**THE PROBLEM**
Collect every line below that contains the word "changes".
DATA SECTION section start
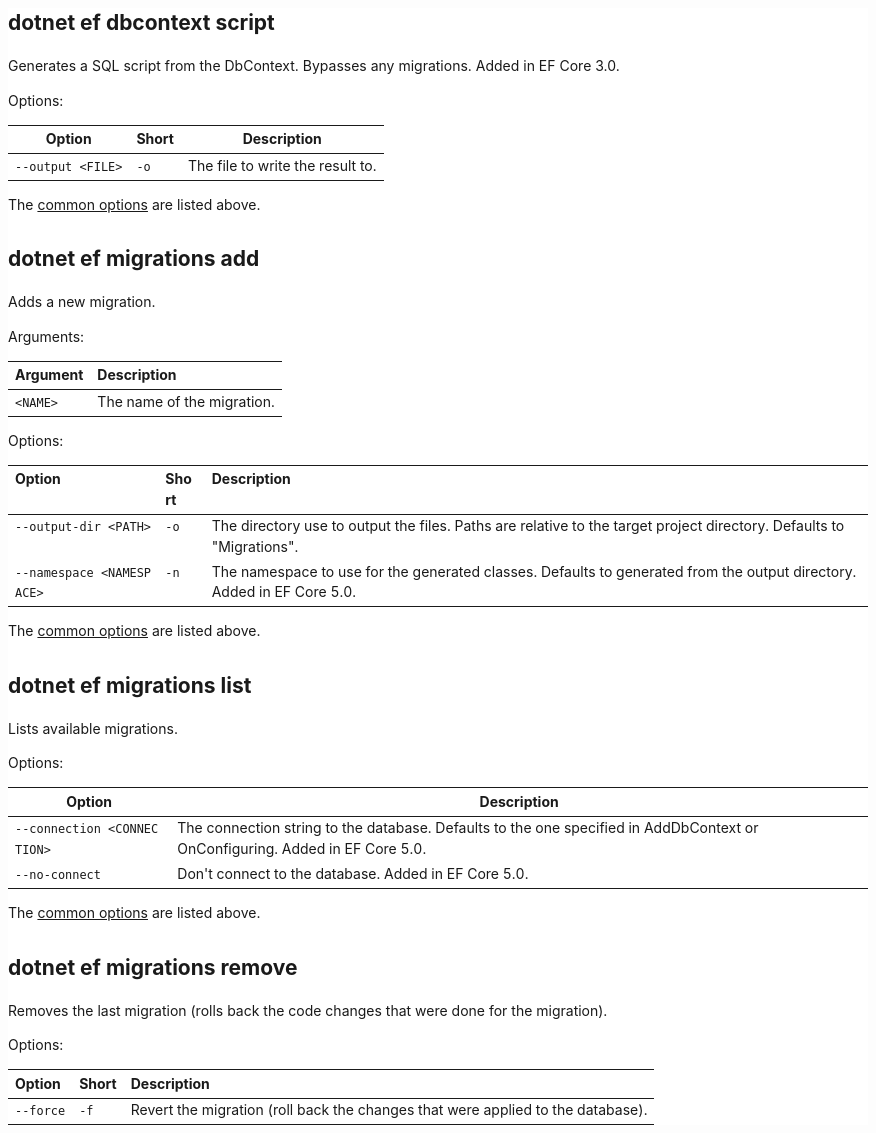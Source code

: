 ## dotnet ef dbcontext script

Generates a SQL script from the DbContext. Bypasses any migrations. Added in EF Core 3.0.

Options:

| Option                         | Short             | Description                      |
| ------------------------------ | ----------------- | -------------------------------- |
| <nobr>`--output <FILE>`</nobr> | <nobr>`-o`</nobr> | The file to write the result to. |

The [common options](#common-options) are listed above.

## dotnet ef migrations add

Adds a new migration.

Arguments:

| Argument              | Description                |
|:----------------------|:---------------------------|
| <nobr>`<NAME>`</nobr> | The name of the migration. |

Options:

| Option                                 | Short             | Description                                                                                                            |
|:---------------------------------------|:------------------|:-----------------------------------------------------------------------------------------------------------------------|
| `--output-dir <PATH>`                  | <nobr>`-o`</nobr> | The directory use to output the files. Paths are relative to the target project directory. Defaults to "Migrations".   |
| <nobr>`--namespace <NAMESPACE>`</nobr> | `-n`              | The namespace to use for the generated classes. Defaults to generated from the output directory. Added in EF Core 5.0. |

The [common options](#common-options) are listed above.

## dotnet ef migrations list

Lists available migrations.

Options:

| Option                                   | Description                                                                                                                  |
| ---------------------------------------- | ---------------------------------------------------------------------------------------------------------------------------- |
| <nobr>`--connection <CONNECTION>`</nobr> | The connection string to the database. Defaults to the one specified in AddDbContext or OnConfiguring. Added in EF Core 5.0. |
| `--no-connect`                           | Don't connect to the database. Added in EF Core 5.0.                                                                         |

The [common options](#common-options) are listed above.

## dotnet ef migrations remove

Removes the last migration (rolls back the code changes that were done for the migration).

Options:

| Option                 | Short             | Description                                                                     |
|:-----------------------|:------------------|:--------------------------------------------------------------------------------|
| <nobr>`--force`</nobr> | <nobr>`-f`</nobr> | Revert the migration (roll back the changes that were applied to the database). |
DATA SECTION section end
**FINISHED EXERCISE**
Removes the last migration (rolls back the code changes that were done for the migration).
| <nobr>`--force`</nobr> | <nobr>`-f`</nobr> | Revert the migration (roll back the changes that were applied to the database). |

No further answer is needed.